La schizofrenia, come racconta Cesare, viene percepita dalla vittima come un’allucinazione che viene dall’interno. Un essere deforme che si aggira nel subconscio come se fosse casa sua.

Ma come è nato tutto questo? A causa dell’ossessione feroce per il lavoro e per la musica. Cremonini ammette che si chiudeva spesso in studio, anche di domenica. Aveva smesso di prendersi cura di se stesso, smise di tagliarsi la barba e i capelli. Cominciò a mangiare male e superò i cento chili.

Aveva smesso di fare qualsiasi attività fisica, compreso il fare l’amore, se non da ubriaco, ammette il cantante.

Cesare Cremonini si è curato, sì con alcuni medicinali, ma soprattutto camminando, infatti lui stesso dice: “Lo psichiatra mi chiese cosa mi faceva sentire meglio. Risposi: camminare. Non lavorare, quello era la causa. La cura era camminare. Ho preso anche farmaci, cose leggere, di cui non parlo per rispetto a chi ha dovuto fare cure farmacologiche pesanti. Ho camminato per centinaia di chilometri e mi sono ribellato all’eccesso di attenzione per tutto quel che proviamo“.
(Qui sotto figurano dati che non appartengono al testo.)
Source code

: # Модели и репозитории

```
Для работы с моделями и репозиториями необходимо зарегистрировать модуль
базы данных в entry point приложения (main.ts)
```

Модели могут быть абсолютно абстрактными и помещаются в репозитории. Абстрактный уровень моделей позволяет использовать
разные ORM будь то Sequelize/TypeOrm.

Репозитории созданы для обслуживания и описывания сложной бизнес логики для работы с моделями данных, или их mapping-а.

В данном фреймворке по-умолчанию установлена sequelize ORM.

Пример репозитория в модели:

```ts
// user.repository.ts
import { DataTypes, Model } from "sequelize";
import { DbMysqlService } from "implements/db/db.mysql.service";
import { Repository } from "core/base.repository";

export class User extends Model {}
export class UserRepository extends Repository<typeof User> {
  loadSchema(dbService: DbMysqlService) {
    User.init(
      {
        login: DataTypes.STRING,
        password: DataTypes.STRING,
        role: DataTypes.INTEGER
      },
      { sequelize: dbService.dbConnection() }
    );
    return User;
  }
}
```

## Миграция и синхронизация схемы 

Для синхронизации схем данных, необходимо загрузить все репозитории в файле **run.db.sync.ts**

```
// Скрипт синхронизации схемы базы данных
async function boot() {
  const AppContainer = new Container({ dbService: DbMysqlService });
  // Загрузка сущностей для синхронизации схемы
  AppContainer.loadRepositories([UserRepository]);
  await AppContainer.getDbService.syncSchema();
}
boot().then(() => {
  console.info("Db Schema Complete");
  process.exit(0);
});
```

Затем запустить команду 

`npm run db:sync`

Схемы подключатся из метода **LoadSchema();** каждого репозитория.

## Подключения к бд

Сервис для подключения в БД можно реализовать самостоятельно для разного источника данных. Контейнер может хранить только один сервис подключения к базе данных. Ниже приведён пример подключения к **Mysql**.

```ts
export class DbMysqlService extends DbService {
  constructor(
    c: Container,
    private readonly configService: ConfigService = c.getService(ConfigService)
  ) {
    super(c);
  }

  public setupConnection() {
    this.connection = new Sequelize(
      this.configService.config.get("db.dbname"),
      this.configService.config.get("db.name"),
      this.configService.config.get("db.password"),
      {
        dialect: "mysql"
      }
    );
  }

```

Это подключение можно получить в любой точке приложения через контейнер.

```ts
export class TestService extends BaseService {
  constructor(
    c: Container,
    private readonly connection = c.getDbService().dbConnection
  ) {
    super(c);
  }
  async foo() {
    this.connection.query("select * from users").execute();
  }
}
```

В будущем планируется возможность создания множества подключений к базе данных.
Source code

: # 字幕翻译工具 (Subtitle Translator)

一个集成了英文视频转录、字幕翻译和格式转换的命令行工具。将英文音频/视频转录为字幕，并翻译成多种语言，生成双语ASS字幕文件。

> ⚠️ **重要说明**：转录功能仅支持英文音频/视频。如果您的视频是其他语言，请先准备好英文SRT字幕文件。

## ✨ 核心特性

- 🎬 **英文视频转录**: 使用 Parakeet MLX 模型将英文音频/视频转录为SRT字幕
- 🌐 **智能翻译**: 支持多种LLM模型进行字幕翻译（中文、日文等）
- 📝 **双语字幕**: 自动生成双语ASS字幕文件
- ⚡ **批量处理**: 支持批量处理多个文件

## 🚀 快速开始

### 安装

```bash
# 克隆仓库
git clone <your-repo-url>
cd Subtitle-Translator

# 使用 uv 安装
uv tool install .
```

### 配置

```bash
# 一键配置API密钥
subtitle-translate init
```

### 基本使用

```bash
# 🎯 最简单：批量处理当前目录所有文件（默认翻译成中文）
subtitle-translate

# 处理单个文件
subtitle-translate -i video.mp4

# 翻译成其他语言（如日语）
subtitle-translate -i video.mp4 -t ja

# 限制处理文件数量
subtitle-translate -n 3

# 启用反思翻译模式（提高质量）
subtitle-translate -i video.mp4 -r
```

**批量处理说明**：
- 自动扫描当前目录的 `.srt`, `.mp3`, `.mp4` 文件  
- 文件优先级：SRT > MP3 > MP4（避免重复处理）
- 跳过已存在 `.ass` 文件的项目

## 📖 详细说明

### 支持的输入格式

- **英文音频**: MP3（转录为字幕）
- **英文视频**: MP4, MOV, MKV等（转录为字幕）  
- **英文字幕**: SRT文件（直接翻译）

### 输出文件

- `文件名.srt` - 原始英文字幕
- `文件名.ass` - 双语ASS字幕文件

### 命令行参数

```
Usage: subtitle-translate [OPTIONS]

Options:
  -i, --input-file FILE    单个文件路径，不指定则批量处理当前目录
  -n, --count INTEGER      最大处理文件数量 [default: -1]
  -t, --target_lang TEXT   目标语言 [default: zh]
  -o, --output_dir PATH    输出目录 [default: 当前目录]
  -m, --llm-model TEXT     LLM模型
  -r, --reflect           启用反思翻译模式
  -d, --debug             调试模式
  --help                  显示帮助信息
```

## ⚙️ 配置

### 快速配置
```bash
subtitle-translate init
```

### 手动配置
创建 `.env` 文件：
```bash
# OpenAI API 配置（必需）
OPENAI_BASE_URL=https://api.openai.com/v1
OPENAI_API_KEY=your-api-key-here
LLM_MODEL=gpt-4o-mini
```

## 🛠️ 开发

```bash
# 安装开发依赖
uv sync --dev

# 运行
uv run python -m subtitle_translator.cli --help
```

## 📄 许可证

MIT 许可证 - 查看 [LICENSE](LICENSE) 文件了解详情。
Cremonini ammette di sentire ancora a volte il mostro borbottare, a quel punto si mette in cammino. “Sono tornato dallo psichiatra alla fine del primo tour negli stadi. Mi ha chiesto se vedevo ancora i mostri. Gli ho risposto di no, ma che ogni tanto li sento chiacchierare. E lui: ‘Let them talk‘ , che è il titolo del suo nuovo album.